** WORK INSTRUCTION **
Return all lines of the data in which the string "sortowania" occurs.

** EXERCISE MATERIAL **
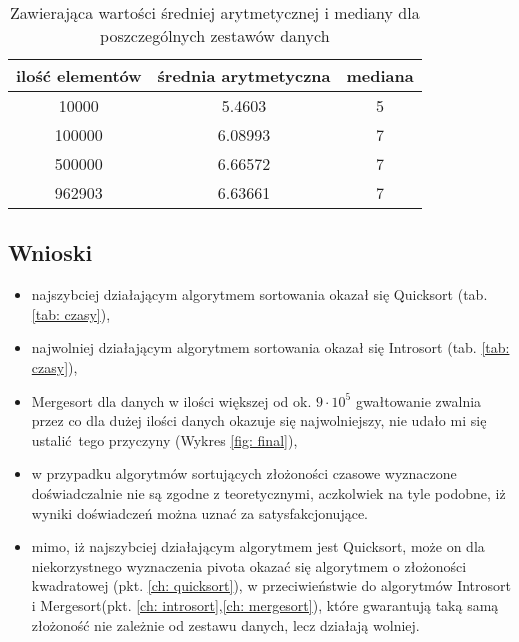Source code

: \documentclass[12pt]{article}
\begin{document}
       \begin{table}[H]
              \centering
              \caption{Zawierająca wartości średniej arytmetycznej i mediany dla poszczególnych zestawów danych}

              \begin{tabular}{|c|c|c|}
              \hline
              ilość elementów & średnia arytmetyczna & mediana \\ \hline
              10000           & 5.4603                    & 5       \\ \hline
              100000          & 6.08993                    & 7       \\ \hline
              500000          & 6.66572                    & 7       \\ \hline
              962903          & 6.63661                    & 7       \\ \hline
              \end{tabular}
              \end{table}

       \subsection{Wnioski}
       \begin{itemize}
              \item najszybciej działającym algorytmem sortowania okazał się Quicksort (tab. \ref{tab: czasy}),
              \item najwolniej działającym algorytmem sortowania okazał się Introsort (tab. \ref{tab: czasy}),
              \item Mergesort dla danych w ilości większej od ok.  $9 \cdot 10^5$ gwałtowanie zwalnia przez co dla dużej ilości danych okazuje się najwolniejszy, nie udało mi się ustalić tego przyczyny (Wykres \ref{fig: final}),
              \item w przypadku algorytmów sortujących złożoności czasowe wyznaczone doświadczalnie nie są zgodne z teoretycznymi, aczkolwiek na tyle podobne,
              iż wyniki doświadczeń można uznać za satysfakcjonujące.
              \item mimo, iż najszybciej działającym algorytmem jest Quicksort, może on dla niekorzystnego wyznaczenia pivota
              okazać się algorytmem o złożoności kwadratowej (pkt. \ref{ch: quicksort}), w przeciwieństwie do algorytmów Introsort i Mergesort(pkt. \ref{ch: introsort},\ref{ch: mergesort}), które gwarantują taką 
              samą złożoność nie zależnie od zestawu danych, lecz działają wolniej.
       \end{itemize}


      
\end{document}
* * *
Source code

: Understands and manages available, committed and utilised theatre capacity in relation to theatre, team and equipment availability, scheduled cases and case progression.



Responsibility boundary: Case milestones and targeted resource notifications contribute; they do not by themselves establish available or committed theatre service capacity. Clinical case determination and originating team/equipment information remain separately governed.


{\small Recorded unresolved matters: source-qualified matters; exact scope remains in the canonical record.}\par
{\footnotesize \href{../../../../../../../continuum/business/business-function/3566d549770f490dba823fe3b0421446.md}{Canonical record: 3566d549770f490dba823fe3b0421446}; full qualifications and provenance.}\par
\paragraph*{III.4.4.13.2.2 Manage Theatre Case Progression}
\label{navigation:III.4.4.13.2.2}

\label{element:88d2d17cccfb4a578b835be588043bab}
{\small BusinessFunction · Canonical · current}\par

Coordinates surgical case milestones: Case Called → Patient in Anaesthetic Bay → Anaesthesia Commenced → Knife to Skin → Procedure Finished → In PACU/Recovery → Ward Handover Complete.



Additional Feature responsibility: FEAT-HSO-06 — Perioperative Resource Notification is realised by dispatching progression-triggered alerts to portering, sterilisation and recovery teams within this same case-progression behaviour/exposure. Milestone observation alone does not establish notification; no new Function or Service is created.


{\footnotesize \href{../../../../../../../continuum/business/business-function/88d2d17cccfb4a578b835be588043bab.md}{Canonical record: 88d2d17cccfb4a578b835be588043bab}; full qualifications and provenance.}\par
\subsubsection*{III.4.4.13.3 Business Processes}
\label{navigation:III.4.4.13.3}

** SOLVED EXERCISE **
              \item najszybciej działającym algorytmem sortowania okazał się Quicksort (tab. \ref{tab: czasy}),
              \item najwolniej działającym algorytmem sortowania okazał się Introsort (tab. \ref{tab: czasy}),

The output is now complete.